Paradoxalement, certains sionistes se réjouissaient de l’antisémitisme nazi. Lors d’une rencontre avec Adolf Eichmann en 1937, Feivel Polkes, un membre de l’armée sioniste clandestine (la Haganah, NdT) encensait la terreur en Allemagne : « Les cercles juifs nationalistes sont très contents des politiques radicales mises en place en Allemagne en direction des Juifs, politiques qui résulteront dans l’accroissement de la population juive en Palestine et, on peut le penser, dans la réalisation d’une majorité juive sur les Arabes en Palestine ».
L’admiration de Polkes était reflétée dans celle d’Eichmann qui rajoute : « si j’étais Juif, je serais un fanatique sioniste. En réalité, je serais le plus ardent parmi les sionistes ».

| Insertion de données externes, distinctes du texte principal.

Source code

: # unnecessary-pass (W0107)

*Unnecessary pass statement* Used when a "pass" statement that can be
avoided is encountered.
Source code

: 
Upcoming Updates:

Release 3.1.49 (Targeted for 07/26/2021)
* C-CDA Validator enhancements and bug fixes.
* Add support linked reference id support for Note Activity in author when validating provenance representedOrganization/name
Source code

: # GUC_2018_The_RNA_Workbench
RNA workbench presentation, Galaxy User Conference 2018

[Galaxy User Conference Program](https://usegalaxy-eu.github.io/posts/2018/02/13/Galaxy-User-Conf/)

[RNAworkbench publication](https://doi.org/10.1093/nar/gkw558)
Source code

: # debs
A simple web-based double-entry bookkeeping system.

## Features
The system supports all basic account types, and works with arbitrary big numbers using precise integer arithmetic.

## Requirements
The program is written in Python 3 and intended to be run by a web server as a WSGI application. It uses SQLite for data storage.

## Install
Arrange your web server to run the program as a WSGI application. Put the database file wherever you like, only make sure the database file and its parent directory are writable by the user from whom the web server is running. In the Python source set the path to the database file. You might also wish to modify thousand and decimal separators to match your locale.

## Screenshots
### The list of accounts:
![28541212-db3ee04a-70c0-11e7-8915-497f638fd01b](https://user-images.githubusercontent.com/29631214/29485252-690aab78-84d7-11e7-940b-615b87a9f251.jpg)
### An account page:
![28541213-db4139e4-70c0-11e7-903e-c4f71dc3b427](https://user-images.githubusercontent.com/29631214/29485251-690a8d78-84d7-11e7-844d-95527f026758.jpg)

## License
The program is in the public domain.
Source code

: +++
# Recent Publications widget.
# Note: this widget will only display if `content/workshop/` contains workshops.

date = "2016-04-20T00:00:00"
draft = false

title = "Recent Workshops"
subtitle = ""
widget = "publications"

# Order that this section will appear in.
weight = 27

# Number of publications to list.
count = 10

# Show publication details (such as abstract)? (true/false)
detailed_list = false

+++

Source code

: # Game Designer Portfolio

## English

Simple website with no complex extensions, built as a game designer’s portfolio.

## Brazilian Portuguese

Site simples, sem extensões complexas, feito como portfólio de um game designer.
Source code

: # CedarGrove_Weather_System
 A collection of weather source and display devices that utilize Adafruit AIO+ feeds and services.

Cette similitude de vue sur la race et la formation de la nation explique pourquoi les nazis ont octroyé un traitement de faveur aux sionistes dans presque tous les domaines. Jusqu’en 1939, c’était le seul groupe non-nazi à avoir le droit de porter leur propre uniforme, arborer leur propre drapeau et développer leur propre philosophie politique. Alors que le ministre allemand de la propagande avait interdit tous les journaux publiés par les communistes, les sociaux-démocrates, les syndicats et autres organisations progressistes, le journal sioniste Judische Rundschau a continué à publier sa propagande sans restrictions de 1933 à 1939.
À l’opposé des sionistes allemands, la plupart des Juifs européens résistèrent contre les fascistes. Ils se battirent contre eux en Espagne, où 30% de la brigade américaine Lincoln étaient juifs, et en Pologne, c’est la moitié de la brigade Dombrowski qui était juive. Leur contrebande alimenta en armes les ghettos d’Europe de l’Est. Ils s’activèrent à pousser les autres pays à leur venir en aide. Pendant ce temps, les sionistes faisaient leur possible pour contrecarrer ces efforts.
En 1938, lors d’une conférence réunissant 32 pays organisée à Évian-les-Bains autour du problème des Juifs allemands et autrichiens fuyant les persécutions nazies, seule la République dominicaine s’est offerte à leur porter secours, proposant à 100 000 réfugiés juifs « des espaces de terres fertiles inoccupées, avec un excellent réseau routier et une force de police capable de maintenir la loi et l’ordre ».2 Mais, selon S.B. Bzit Zvi, chercheur sur l’Holocauste, « l’hostilité des sionistes [à cette offre généreuse] était claire et sans concessions » : les sionistes s’opposaient à quoique ce fût qui pût compromettre leurs base de récolte de fonds. Si les Juifs américains aidaient la colonie en République dominicaine, ils donneraient probablement moins au Fonds National juif ou au Keren Hayesod [Appel unitaire pour Israël].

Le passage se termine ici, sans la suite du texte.